Source texts of formatted documents:
------

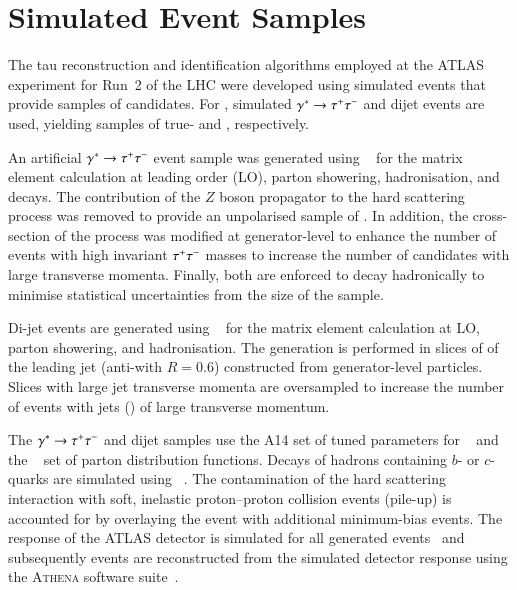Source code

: \section{Simulated Event Samples}%
\label{sec:tauid_mc}

The tau reconstruction and identification algorithms employed at the
ATLAS experiment for Run~2 of the LHC were developed using simulated
events that provide samples of \tauhadvis candidates. For \tauid,
simulated $\gamma^{*} \to \tau^{+} \tau^{-}$ and dijet events are used,
yielding samples of true- and \faketauhadvis, respectively.

An artificial $\gamma^{*} \to \tau^{+} \tau^{-}$ event sample was generated
using \PYTHIA[8.212]~\cite{Sjostrand:2014zea} for the matrix element
calculation at leading order (LO), parton showering, hadronisation,
and \taulepton decays. The contribution of the $Z$ boson propagator to
the hard scattering process was removed to provide an unpolarised
sample of \tauleptons. In addition, the cross-section of the process
was modified at generator-level to enhance the number of events with
high invariant $\tau^{+} \tau^{-}$ masses to increase the number of \tauhadvis
candidates with large transverse momenta. Finally, both \tauleptons
are enforced to decay hadronically to minimise statistical
uncertainties from the size of the \truetauhadvis sample.

Di-jet events are generated using
\PYTHIA[8.186]~\cite{Sjostrand:2014zea} for the matrix element
calculation at LO, parton showering, and hadronisation. The generation
is performed in slices of \pT of the leading jet (anti-\kt with
$R = 0.6$) constructed from generator-level particles. Slices with
large jet transverse momenta are oversampled to increase the number of
events with jets (\faketauhadvis) of large transverse momentum.

The $\gamma^{*} \to \tau^{+} \tau^{-}$ and dijet samples use the A14 set of
tuned parameters for \PYTHIA[8]~\cite{ATL-PHYS-PUB-2014-021} and the
\NNPDF[2.3lo]~\cite{Ball:2012cx} set of parton distribution functions.
Decays of hadrons containing $b$- or $c$-quarks are simulated using
\EVTGEN[v1.2.0]~\cite{Lange:2001uf}. The contamination of the hard
scattering interaction with soft, inelastic proton--proton collision
events (pile-up) is accounted for by overlaying the event with
additional minimum-bias events. The response of the ATLAS detector is
simulated for all generated events~\cite{SOFT-2010-01} and
subsequently events are reconstructed from the simulated detector
response using the \textsc{Athena} software
suite~\cite{ATL-SOFT-PUB-2021-001}.


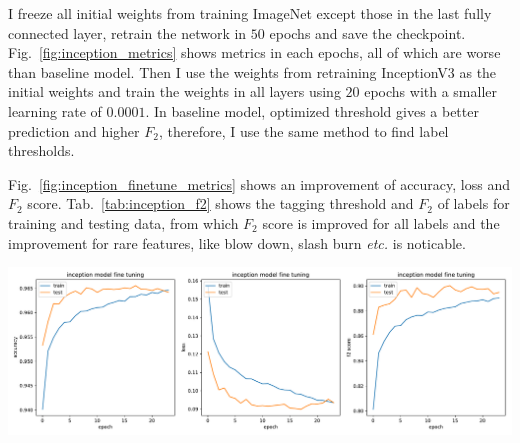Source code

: \documentclass[11pt,oneside,a4paper]{article}
\newenvironment{Figure}
{\par\medskip\noindent\minipage{\linewidth}}
{\endminipage\par\medskip}
\begin{document}
I freeze all initial weights from training ImageNet except those in the last fully connected layer, retrain the network in $50$ epochs and save the checkpoint. Fig.~\ref{fig:inception_metrics} shows metrics in each epochs, all of which are worse than baseline model. Then I use the weights from retraining InceptionV3 as the initial weights and train the weights in all layers using $20$ epochs with a smaller learning rate of $0.0001$. In baseline model, optimized threshold gives a better prediction and higher $F_2$, therefore, I use the same method to find label thresholds.

Fig.~\ref{fig:inception_finetune_metrics} shows an improvement of accuracy, loss and $F_2$ score. Tab.~\ref{tab:inception_f2} shows the tagging threshold and $F_2$ of labels for training and testing data, from which $F_2$ score is improved for all labels and the improvement for rare features, like blow down, slash burn \emph{etc.} is noticable.

\begin{Figure}
 \centering
 \includegraphics[width=1.\linewidth, height=0.35\linewidth]{inception_finetune_metrics.pdf}
 \label{fig:inception_finetune_metrics}
\end{Figure}
\end{document}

------

Requirement:
Print exactly the lines above, between the one holding "was modified at" and the one holding "parton distribution functions.", inclusive, and nothing besides.

Your solution:
was modified at generator-level to enhance the number of events with
high invariant $\tau^{+} \tau^{-}$ masses to increase the number of \tauhadvis
candidates with large transverse momenta. Finally, both \tauleptons
are enforced to decay hadronically to minimise statistical
uncertainties from the size of the \truetauhadvis sample.

Di-jet events are generated using
\PYTHIA[8.186]~\cite{Sjostrand:2014zea} for the matrix element
calculation at LO, parton showering, and hadronisation. The generation
is performed in slices of \pT of the leading jet (anti-\kt with
$R = 0.6$) constructed from generator-level particles. Slices with
large jet transverse momenta are oversampled to increase the number of
events with jets (\faketauhadvis) of large transverse momentum.

The $\gamma^{*} \to \tau^{+} \tau^{-}$ and dijet samples use the A14 set of
tuned parameters for \PYTHIA[8]~\cite{ATL-PHYS-PUB-2014-021} and the
\NNPDF[2.3lo]~\cite{Ball:2012cx} set of parton distribution functions.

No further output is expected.